Present each line of the entries below that holds the word "Song".

◆ ◆ ◆ ◆

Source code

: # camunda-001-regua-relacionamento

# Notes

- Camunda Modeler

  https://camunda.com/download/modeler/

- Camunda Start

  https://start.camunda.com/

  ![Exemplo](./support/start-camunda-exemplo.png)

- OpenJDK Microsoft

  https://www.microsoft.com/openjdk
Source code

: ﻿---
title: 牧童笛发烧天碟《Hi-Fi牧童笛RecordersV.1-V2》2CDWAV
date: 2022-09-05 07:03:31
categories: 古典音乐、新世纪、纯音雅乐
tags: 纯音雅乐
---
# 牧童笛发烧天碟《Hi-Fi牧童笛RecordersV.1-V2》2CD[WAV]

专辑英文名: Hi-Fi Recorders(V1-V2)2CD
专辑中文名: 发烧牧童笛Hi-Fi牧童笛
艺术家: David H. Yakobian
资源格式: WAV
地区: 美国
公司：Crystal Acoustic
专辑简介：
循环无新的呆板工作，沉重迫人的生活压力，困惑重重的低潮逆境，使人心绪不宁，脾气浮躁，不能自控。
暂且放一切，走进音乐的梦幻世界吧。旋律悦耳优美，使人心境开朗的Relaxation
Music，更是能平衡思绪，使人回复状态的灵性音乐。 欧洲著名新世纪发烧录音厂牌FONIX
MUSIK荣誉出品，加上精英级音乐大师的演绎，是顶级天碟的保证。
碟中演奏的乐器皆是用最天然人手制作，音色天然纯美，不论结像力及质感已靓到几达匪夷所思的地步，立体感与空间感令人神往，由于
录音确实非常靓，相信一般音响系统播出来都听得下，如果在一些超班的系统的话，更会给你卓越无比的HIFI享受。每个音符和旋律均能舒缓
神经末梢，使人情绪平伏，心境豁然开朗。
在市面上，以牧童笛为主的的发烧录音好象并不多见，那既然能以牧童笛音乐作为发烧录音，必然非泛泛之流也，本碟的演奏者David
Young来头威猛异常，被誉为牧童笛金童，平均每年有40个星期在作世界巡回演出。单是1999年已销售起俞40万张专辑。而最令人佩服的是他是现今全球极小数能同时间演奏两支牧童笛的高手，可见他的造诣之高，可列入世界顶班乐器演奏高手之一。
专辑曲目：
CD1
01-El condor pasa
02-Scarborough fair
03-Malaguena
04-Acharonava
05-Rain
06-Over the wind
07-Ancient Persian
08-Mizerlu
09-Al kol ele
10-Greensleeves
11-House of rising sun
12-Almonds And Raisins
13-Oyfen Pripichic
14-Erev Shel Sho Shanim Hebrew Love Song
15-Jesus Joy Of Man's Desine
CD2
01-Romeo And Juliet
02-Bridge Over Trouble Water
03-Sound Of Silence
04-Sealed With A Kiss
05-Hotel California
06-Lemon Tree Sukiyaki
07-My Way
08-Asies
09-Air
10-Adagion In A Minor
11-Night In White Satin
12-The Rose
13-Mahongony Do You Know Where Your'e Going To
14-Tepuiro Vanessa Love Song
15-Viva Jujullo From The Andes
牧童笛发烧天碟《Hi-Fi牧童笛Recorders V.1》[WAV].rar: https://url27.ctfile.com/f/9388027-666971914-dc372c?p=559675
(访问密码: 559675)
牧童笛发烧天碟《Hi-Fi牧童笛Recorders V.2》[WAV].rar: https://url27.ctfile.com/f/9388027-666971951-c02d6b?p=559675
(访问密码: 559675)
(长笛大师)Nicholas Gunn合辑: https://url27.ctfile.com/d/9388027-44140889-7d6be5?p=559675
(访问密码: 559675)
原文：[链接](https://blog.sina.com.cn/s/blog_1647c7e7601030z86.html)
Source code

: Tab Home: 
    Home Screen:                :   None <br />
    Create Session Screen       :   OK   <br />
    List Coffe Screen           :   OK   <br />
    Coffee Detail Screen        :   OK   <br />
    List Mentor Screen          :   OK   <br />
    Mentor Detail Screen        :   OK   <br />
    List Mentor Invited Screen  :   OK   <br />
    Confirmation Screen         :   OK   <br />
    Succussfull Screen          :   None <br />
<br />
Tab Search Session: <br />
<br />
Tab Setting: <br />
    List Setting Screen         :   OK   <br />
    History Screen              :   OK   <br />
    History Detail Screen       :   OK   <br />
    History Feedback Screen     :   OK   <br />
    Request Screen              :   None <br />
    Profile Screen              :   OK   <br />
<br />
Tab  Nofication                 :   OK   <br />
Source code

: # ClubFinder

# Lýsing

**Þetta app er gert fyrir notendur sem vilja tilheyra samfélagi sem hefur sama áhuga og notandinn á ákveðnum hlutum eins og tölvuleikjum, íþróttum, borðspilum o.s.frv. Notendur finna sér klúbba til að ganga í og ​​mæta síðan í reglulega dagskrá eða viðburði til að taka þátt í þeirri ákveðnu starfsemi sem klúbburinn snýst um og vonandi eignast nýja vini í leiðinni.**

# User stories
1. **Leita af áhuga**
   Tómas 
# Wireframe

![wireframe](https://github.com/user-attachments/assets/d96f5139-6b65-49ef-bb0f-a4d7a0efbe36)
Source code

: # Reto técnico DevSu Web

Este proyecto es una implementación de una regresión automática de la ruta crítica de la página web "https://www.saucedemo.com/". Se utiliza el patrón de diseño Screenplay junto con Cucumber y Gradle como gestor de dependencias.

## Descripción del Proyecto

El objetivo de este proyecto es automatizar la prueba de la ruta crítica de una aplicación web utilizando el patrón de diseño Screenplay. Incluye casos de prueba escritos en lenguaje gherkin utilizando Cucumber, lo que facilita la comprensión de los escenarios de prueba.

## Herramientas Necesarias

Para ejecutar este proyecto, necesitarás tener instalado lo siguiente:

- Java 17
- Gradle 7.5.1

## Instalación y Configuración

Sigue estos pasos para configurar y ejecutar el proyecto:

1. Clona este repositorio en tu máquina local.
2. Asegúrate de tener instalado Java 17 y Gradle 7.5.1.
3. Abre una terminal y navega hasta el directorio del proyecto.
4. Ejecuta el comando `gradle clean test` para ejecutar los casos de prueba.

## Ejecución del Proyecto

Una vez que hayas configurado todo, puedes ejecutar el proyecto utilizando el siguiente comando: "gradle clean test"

◆ ◆ ◆ ◆

## Response for this exercise
14-Erev Shel Sho Shanim Hebrew Love Song
14-Tepuiro Vanessa Love Song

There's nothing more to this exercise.